Well, apparently it is! At least this year. Next year it will be Sunday.

Maybe some of you had already heard of the “Doomsday Rule” of taking any date on the calendar (accounting for the 10-day Julian-Gregorian change in the 1500s, you can go back pretty far) and mentally determining what day of the week that date fell on, but I had never stumbled across it. I am a fan of some of the work Mr. John Conway, the mathematician that came up with the method, but, still, I had never heard of it until yesterday.

I was familiar with such algorithms before, but this one seems much easier to me than those others, requiring one to merely memorize a few “century days,” a few patterns of “doomsdays,” and a rather short and straightforward set of arithmetic steps. Leap Year adjustments seem fairly simple. (Why they are called “doomsdays,” I have no idea.)

The key recognition is that in any given year, the following dates (given here in the form M/D, as in: today is 3/17) are always on the same day of the week, called the “doomsday” of that year: 4/4, 6/6, 8/8, 10/10, 12/12. For instance, this year, 2009, all of those dates are on Saturday. (Really, just go look at your calendar — weird, huh?) For other months, it isn’t so bad — just not as easy as for the previous five. For instance, four of them occur in pairs: 5/9 & 9/5 and 7/11 & 11/7 (with the suggested mnemonic: “I work from 9-to-5 at the 7-11”). That leaves only the first three months, which are all handled with the fact that the last day of February — leap year or not — is always on this same day. (Again, check the calendar!)
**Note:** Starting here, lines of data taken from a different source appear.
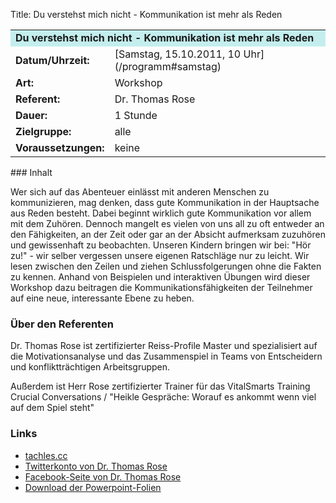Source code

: Title: Du verstehst mich nicht - Kommunikation ist mehr als Reden

<table border="0" cellpadding="3" cellspacing="0" width="100%">
<tr>
<td colspan="3" style="font-weight: bold; background-color: #c4eeee;">
Du verstehst mich nicht - Kommunikation ist mehr als Reden

</td>
</tr>
<tr>
<td style="font-weight: bold;">
Datum/Uhrzeit:

</td>
<td>
[Samstag, 15.10.2011, 10 Uhr](/programm#samstag)

</td>
</tr>
<tr>
<td style="font-weight: bold;">
Art:

</td>
<td>
Workshop

</td>
</tr>
<tr>
<td style="font-weight: bold;">
Referent:

</td>
<td>
Dr. Thomas Rose

</td>
</tr>
<tr>
<td style="font-weight: bold;">
Dauer:

</td>
<td>
1 Stunde

</td>
</tr>
<tr>
<td style="font-weight: bold;">
Zielgruppe:

</td>
<td>
alle

</td>
</tr>
<tr>
<td style="font-weight: bold;">
Voraussetzungen:

</td>
<td>
keine

</td>
</tr>
</table>
### Inhalt

Wer sich auf das Abenteuer einlässt mit anderen Menschen zu
kommunizieren, mag denken, dass gute Kommunikation in der Hauptsache aus
Reden besteht. Dabei beginnt wirklich gute Kommunikation vor allem mit
dem Zuhören. Dennoch mangelt es vielen von uns all zu oft entweder an
den Fähigkeiten, an der Zeit oder gar an der Absicht aufmerksam
zuzuhören und gewissenhaft zu beobachten. Unseren Kindern bringen wir
bei: "Hör zu!" - wir selber vergessen unsere eigenen Ratschläge nur zu
leicht. Wir lesen zwischen den Zeilen und ziehen Schlussfolgerungen ohne
die Fakten zu kennen. Anhand von Beispielen und interaktiven Übungen
wird dieser Workshop dazu beitragen die Kommunikationsfähigkeiten der
Teilnehmer auf eine neue, interessante Ebene zu heben.

### Über den Referenten

Dr. Thomas Rose ist zertifizierter Reiss-Profile Master und
spezialisiert auf die Motivationsanalyse und das Zusammenspiel in Teams
von Entscheidern und konfliktträchtigen Arbeitsgruppen.

Außerdem ist Herr Rose zertifizierter Trainer für das VitalSmarts
Training Crucial Conversations / "Heikle Gespräche: Worauf es ankommt
wenn viel auf dem Spiel steht"

### Links

-   [tachles.cc](http://tachles.cc/)
-   [Twitterkonto von Dr. Thomas
    Rose](http://twitter.com/#!/drthomasrose)
-   [Facebook-Seite von Dr. Thomas
    Rose](https://www.facebook.com/DrThomasRose)
-   [Download der
    Powerpoint-Folien](http://thomasrose.name/Ubucon-2011/)
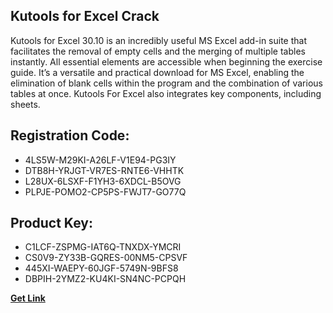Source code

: ## Kutools for Excel Crack

Kutools for Excel 30.10 is an incredibly useful MS Excel add-in suite that facilitates the removal of empty cells and the merging of multiple tables instantly. All essential elements are accessible when beginning the exercise guide. It’s a versatile and practical download for MS Excel, enabling the elimination of blank cells within the program and the combination of various tables at once. Kutools For Excel also integrates key components, including sheets.

## Registration Code:

- 4LS5W-M29KI-A26LF-V1E94-PG3IY
- DTB8H-YRJGT-VR7ES-RNTE6-VHHTK
- L28UX-6LSXF-F1YH3-6XDCL-B5OVG
- PLPJE-POMO2-CP5PS-FWJT7-GO77Q

##  Product Key:

- C1LCF-ZSPMG-IAT6Q-TNXDX-YMCRI
- CS0V9-ZY33B-GQRES-00NM5-CPSVF
- 445XI-WAEPY-60JGF-5749N-9BFS8
- DBPIH-2YMZ2-KU4KI-SN4NC-PCPQH

[**Get Link**](https://drive.usercontent.google.com/download?id=1fyUFg-gEdg78VdkZFoXrccUkMmYjlQKV)


 


 


 


 


 


 


 


 


 


 


 


 


 


 


 


 


 


 


 


 


 


 


 


 


 


 


 


 


 


 


 


 


 


 


 


 


 


 


 


 


 


 


 


 


 


 


 


 


 


 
Anyone interested can pursue the matter himself (or herself!) by checking out the Wikipedia page. For now, let me just demonstrate with an easily verifiable example. What day of the week will July 4 be this year? Here’s the method in action (it’s going to seem a little confusing, but check out the Wiki page for the details of why the steps are done)…

This year is 2009, so I take the last two digits, “09” or just 9, and divide them by 12, getting 0 (zero) with a remainder of 9. Then take the previous remainder, 9, and divide by 4 to get 2 with a remainder of 1. Ignore the last remainder (1) and add the other three numbers that we have generated: 0 + 9 + 2 = 11. From this, I am free to subtract as many 7s as I please to reduce the size of the number (not a necessary step but a helpful one). I’ll subtract one 7 to bring the number to 11 – 7 = 4.
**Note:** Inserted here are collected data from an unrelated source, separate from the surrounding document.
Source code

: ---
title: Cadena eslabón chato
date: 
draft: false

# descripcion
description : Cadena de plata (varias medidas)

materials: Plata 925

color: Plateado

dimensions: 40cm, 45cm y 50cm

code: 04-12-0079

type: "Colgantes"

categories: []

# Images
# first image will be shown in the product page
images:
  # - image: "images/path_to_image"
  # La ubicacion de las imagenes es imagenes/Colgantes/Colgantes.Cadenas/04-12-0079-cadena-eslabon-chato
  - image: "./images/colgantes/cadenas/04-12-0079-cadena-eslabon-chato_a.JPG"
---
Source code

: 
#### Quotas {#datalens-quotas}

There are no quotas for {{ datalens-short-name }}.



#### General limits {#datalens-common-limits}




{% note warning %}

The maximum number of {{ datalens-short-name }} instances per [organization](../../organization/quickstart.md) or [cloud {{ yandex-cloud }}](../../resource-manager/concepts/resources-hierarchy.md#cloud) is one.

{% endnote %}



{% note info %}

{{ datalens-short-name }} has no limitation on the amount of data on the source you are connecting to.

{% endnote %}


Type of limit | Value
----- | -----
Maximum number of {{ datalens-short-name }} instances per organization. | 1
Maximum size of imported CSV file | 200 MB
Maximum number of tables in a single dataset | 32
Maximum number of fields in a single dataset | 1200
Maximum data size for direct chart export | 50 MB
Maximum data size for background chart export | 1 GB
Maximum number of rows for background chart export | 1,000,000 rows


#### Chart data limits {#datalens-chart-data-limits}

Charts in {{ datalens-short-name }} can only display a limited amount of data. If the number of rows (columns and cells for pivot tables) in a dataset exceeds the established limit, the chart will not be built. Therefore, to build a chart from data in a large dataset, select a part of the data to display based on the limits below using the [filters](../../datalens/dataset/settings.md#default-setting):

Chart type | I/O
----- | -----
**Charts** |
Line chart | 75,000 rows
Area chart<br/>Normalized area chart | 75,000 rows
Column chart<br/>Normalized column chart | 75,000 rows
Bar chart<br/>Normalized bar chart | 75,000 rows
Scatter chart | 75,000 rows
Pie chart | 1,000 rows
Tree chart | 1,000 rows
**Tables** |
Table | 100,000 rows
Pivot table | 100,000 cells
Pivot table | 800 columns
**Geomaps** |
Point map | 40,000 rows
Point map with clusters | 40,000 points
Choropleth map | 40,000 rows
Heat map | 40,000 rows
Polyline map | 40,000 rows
Now, I need to know the “anchor day” for this century, which is Tuesday. Using the number 4 I just generated, I add this number of days to Tuesday to get Saturday. That means that Saturday is the “doomsday” for 2009 and therefore 7/11 — that is July 11 — is on a Saturday in 2009. July 4 — or 7/4 — is exactly 7 days before 7/11, so July 4 will be on a Saturday this year. (He looks at the calendar to check, and — huzzah! — it is, indeed, correct.)

OK, so I could have looked at the calendar for that one to begin with. But for days of long ago — or days still ahead of us — it is a fun way to spend a little time. Or even for days not so far away: we went through each of the kids’ birthdays last night, for instance, figuring out what day of the week they were born on.

July 4, 1776? Thursday. July 14, 1789? Tuesday. October 21, 1492 (Julian Calendar: October 12, 1492)? Monday — and day 7 of the Feast of Tabernacles, by the way.

Of course, fun is in the eye of the beholder, I suppose. 🙂

Man…you’ve really come a long way downhill recently. From Euler’s number to THIS! You should fast and repent next “Saturday”! Phi on you, Mr. Smith.